• [REQUIREMENT] From the entries below, return exactly the lines beginning at the one that contains "## timeline-name-background" and ending at the one that contains "This section is", both of them included, and only those lines.

*** INPUT DATA ***

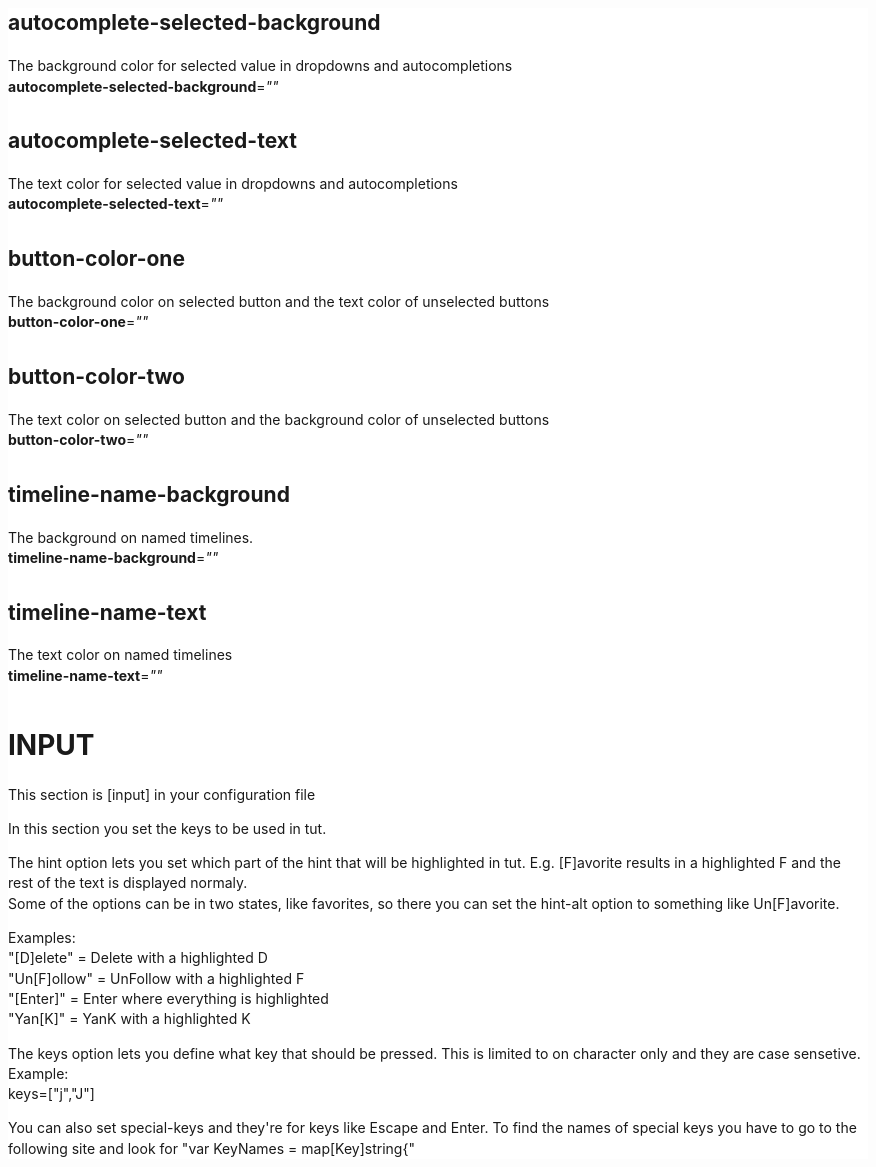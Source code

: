 ## autocomplete-selected-background
The background color for selected value in dropdowns and autocompletions  
**autocomplete-selected-background**=*""*

## autocomplete-selected-text
The text color for selected value in dropdowns and autocompletions  
**autocomplete-selected-text**=*""*

## button-color-one
The background color on selected button and the text color of unselected buttons  
**button-color-one**=*""*

## button-color-two
The text color on selected button and the background color of unselected buttons  
**button-color-two**=*""*

## timeline-name-background
The background on named timelines.  
**timeline-name-background**=*""*

## timeline-name-text
The text color on named timelines  
**timeline-name-text**=*""*

# INPUT
This section is \[input\] in your configuration file

In this section you set the keys to be used in tut.  
		  
The hint option lets you set which part of the hint that will be highlighted in tut. E.g. [F]avorite results in a highlighted F and the rest of the text is displayed normaly.  
Some of the options can be in two states, like favorites, so there you can set the hint-alt option to something like Un[F]avorite.  
  
Examples:  
\"[D]elete\" = Delete with a highlighted D  
\"Un[F]ollow\" = UnFollow with a highlighted F  
\"[Enter]\" = Enter where everything is highlighted  
\"Yan[K]\" = YanK with a highlighted K  
  
The keys option lets you define what key that should be pressed. This is limited to on character only and they are case sensetive.  
Example:  
keys=[\"j\",\"J\"]  
  
You can also set special-keys and they\'re for keys like Escape and Enter. To find the names of special keys you have to go to the following site and look for \"var KeyNames = map[Key]string{\"  
  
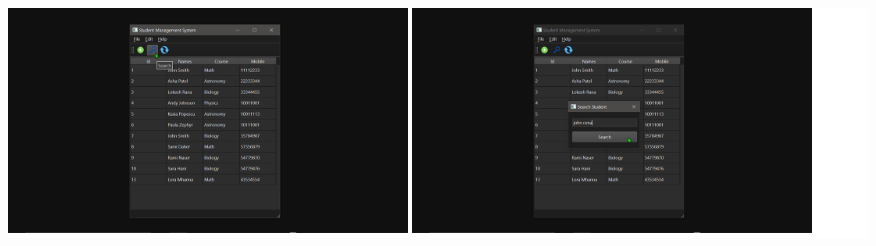 <a href="Student-Management-System-5.png"><img src="Student-Management-System-5.png" width="400"></a>
<a href="Student-Management-System-6.png"><img src="Student-Management-System-6.png" width="400"></a>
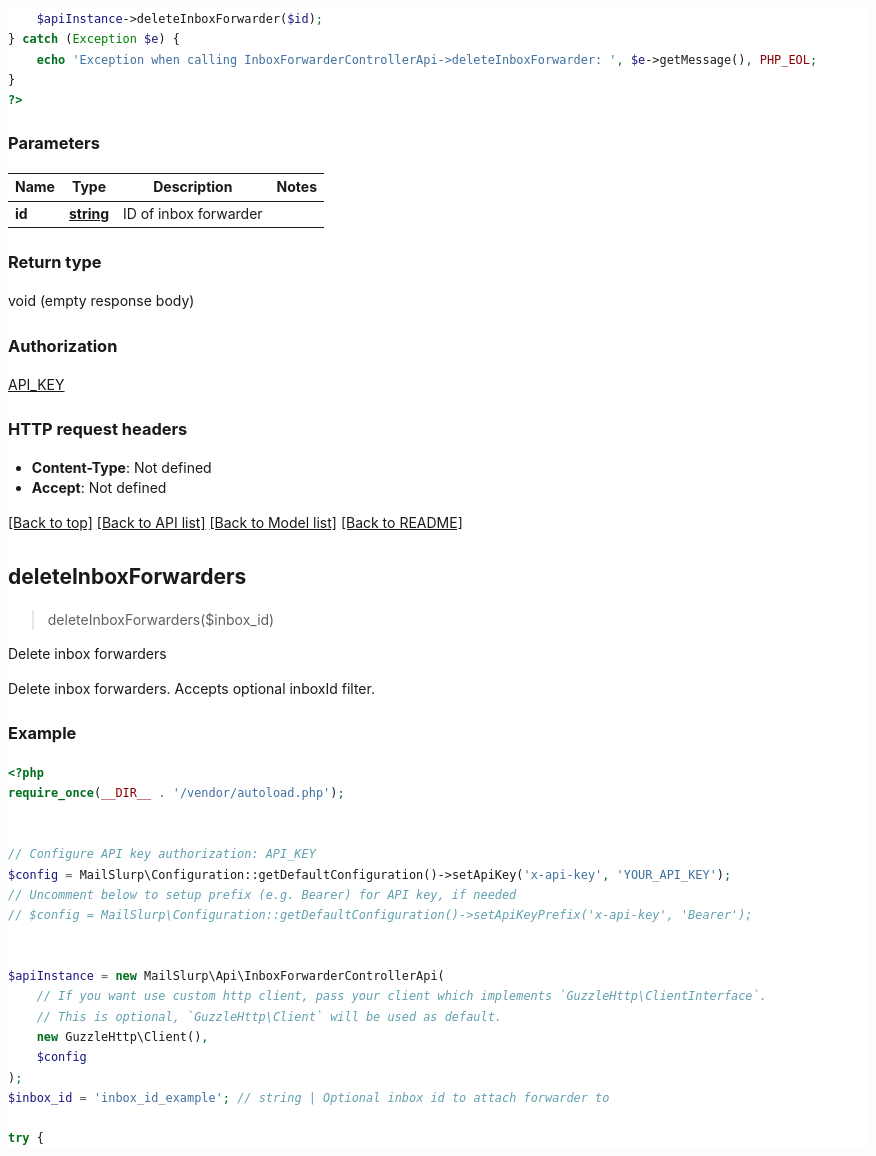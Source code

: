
 ```php
    $apiInstance->deleteInboxForwarder($id);
} catch (Exception $e) {
    echo 'Exception when calling InboxForwarderControllerApi->deleteInboxForwarder: ', $e->getMessage(), PHP_EOL;
}
?>
```

### Parameters


Name | Type | Description  | Notes
------------- | ------------- | ------------- | -------------
 **id** | [**string**](../Model/)| ID of inbox forwarder |

### Return type

void (empty response body)

### Authorization

[API_KEY](../../README#API_KEY)

### HTTP request headers

- **Content-Type**: Not defined
- **Accept**: Not defined

[[Back to top]](#) [[Back to API list]](../../README#documentation-for-api-endpoints)
[[Back to Model list]](../../README#documentation-for-models)
[[Back to README]](../../README)


## deleteInboxForwarders

> deleteInboxForwarders($inbox_id)

Delete inbox forwarders

Delete inbox forwarders. Accepts optional inboxId filter.

### Example

```php
<?php
require_once(__DIR__ . '/vendor/autoload.php');


// Configure API key authorization: API_KEY
$config = MailSlurp\Configuration::getDefaultConfiguration()->setApiKey('x-api-key', 'YOUR_API_KEY');
// Uncomment below to setup prefix (e.g. Bearer) for API key, if needed
// $config = MailSlurp\Configuration::getDefaultConfiguration()->setApiKeyPrefix('x-api-key', 'Bearer');


$apiInstance = new MailSlurp\Api\InboxForwarderControllerApi(
    // If you want use custom http client, pass your client which implements `GuzzleHttp\ClientInterface`.
    // This is optional, `GuzzleHttp\Client` will be used as default.
    new GuzzleHttp\Client(),
    $config
);
$inbox_id = 'inbox_id_example'; // string | Optional inbox id to attach forwarder to

try {
```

*** End of INPUT DATA ***

• [REPLY]
## timeline-name-background
The background on named timelines.  
**timeline-name-background**=*""*

## timeline-name-text
The text color on named timelines  
**timeline-name-text**=*""*

# INPUT
This section is \[input\] in your configuration file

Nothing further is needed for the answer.